=== Records for the exercise ===
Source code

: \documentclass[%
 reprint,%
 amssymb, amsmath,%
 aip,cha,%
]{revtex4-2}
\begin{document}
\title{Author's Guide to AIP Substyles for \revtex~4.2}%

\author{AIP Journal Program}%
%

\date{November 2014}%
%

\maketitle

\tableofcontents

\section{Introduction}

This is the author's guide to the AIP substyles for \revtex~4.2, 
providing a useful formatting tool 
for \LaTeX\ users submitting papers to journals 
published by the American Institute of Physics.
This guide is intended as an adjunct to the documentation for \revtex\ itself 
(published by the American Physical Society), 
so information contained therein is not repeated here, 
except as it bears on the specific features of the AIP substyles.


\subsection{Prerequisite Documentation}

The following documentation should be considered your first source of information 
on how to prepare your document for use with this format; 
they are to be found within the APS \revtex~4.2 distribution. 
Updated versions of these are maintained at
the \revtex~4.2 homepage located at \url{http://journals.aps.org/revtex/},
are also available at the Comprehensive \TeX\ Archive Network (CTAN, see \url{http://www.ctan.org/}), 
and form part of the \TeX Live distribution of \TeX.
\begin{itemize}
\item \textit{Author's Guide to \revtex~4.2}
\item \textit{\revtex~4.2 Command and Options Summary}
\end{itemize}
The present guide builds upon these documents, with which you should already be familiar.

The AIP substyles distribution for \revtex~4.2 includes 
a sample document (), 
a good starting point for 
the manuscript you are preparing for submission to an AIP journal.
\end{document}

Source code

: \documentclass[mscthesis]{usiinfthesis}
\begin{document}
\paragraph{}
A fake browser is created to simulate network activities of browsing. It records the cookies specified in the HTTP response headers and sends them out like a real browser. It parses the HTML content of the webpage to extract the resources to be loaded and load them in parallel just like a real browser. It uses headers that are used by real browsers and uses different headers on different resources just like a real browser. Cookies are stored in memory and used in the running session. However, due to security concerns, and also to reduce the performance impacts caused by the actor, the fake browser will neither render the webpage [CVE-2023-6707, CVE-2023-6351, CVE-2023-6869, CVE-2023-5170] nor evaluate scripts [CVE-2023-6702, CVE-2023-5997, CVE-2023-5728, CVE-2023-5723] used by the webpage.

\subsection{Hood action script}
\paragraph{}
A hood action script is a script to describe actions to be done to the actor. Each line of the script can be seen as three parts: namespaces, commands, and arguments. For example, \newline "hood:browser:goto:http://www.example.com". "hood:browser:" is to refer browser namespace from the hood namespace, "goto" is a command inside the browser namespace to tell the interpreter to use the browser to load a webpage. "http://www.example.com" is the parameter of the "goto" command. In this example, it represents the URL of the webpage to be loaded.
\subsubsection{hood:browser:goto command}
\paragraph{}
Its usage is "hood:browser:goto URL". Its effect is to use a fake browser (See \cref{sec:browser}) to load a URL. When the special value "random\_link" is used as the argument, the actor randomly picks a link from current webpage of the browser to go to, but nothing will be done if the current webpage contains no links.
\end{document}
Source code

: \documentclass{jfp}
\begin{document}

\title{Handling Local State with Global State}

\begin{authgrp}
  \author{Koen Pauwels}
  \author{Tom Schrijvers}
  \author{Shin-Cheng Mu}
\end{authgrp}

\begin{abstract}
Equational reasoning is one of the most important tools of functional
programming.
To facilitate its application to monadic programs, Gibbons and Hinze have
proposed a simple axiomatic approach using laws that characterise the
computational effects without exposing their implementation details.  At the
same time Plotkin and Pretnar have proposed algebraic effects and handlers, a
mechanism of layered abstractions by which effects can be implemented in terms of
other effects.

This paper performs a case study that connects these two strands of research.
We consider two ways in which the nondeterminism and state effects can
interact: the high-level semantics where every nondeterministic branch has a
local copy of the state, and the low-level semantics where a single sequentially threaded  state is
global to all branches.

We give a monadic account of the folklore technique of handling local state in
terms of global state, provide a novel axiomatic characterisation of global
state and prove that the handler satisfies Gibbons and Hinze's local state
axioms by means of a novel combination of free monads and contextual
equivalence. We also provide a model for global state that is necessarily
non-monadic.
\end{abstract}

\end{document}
===
* _How to complete this task_
Your response should contain each line of the listing in which the word "terms" occurs.

* _Problem solution_
mechanism of layered abstractions by which effects can be implemented in terms of
terms of global state, provide a novel axiomatic characterisation of global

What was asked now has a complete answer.